[[ Recorded information open ]]

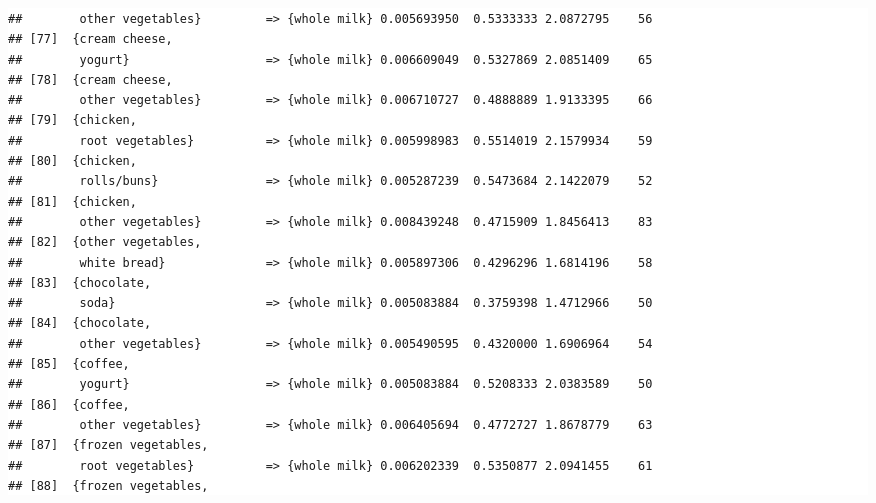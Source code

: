     ##        other vegetables}         => {whole milk} 0.005693950  0.5333333 2.0872795    56
    ## [77]  {cream cheese,                                                                   
    ##        yogurt}                   => {whole milk} 0.006609049  0.5327869 2.0851409    65
    ## [78]  {cream cheese,                                                                   
    ##        other vegetables}         => {whole milk} 0.006710727  0.4888889 1.9133395    66
    ## [79]  {chicken,                                                                        
    ##        root vegetables}          => {whole milk} 0.005998983  0.5514019 2.1579934    59
    ## [80]  {chicken,                                                                        
    ##        rolls/buns}               => {whole milk} 0.005287239  0.5473684 2.1422079    52
    ## [81]  {chicken,                                                                        
    ##        other vegetables}         => {whole milk} 0.008439248  0.4715909 1.8456413    83
    ## [82]  {other vegetables,                                                               
    ##        white bread}              => {whole milk} 0.005897306  0.4296296 1.6814196    58
    ## [83]  {chocolate,                                                                      
    ##        soda}                     => {whole milk} 0.005083884  0.3759398 1.4712966    50
    ## [84]  {chocolate,                                                                      
    ##        other vegetables}         => {whole milk} 0.005490595  0.4320000 1.6906964    54
    ## [85]  {coffee,                                                                         
    ##        yogurt}                   => {whole milk} 0.005083884  0.5208333 2.0383589    50
    ## [86]  {coffee,                                                                         
    ##        other vegetables}         => {whole milk} 0.006405694  0.4772727 1.8678779    63
    ## [87]  {frozen vegetables,                                                              
    ##        root vegetables}          => {whole milk} 0.006202339  0.5350877 2.0941455    61
    ## [88]  {frozen vegetables,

[[ Recorded information closed ]]

• Aim of the exercise
Take every line above that includes the string "root" and return it.

• Response to this exercise
    ##        root vegetables}          => {whole milk} 0.005998983  0.5514019 2.1579934    59
    ##        root vegetables}          => {whole milk} 0.006202339  0.5350877 2.0941455    61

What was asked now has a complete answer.